Будь я на месте Госиздата, я бы объявил конкурс на создание русского героя. Но, принимая во внимание, с одной стороны, ставки Госиздата, а с другой - нынешнее состояние русской литературы, можно быть заранее уверенным, что конкурс удовлетворительных результатов не дал бы. Да и конкурсы что-то не помогают. Заказать закажут, а исполнения не видно 1. Директор театра у Диккенса заказал Николаю Никкльби: "Сочините такую пьесу, чтобы в ней были обязательно бочка и пожарный насос". - "Какая бочка, какой насос?" - "Я купил прекрасную бочку и прекрасный насос, и я хочу, чтобы мои зрители посмотрели на них". Но не всегда можно поместить в пьесу бочку и пожарный насос, хотя, быть может, это мировая бочка и насос мирового значения.

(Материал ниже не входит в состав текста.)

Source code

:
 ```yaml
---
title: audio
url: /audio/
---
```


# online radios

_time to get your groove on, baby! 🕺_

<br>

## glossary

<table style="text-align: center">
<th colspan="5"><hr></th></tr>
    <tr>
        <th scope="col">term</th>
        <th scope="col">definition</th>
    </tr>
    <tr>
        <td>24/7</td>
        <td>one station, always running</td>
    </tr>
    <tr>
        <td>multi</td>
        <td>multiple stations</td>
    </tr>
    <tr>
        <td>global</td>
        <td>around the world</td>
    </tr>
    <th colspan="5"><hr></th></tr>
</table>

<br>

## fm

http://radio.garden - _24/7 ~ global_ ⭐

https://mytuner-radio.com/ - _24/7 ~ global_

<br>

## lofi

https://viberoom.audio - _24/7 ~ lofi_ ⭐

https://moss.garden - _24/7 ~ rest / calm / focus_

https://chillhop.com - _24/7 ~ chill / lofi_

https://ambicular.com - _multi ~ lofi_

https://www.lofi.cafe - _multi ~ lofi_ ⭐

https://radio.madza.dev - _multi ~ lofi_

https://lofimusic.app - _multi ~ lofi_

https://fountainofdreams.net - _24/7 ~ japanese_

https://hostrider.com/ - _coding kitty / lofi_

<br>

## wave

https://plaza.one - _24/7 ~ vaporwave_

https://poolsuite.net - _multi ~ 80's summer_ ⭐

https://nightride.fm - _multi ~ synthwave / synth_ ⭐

И вот - критика заказывает русский роман. Критике надоела маленькая повесть, или повестушка, или как еще это называется. Критик и читатель и сам писатель уже не чувствуют маленькой вещи: она перестала существовать как жанр. Когда Чехов написал всего две странички - и это было рассказом, он, вероятно, ощутил большую радость. Это была новая форма, новый жанр. А мы так привыкли к рассказу и в лист, и в пол-листа. и в две строки, что удивляемся, почему не меньше, - почему не совсем ничего?
Роман нужен, чтобы снова ощутить жанр. А для романа нужен герой. Мы отвергли экзотику ("Ленинград", и "Атеней", и "Всемирная литература" 2 нас обкормили экзотикой, и уже Атлантида имеет для нас вкус пшенной каши 3). Стало быть, нам нужен русский роман. А в русском романе не может быть действующим лицом иностранец, даже если его зовут Федоров и даже если он из Москвы. Стало быть, русский герой.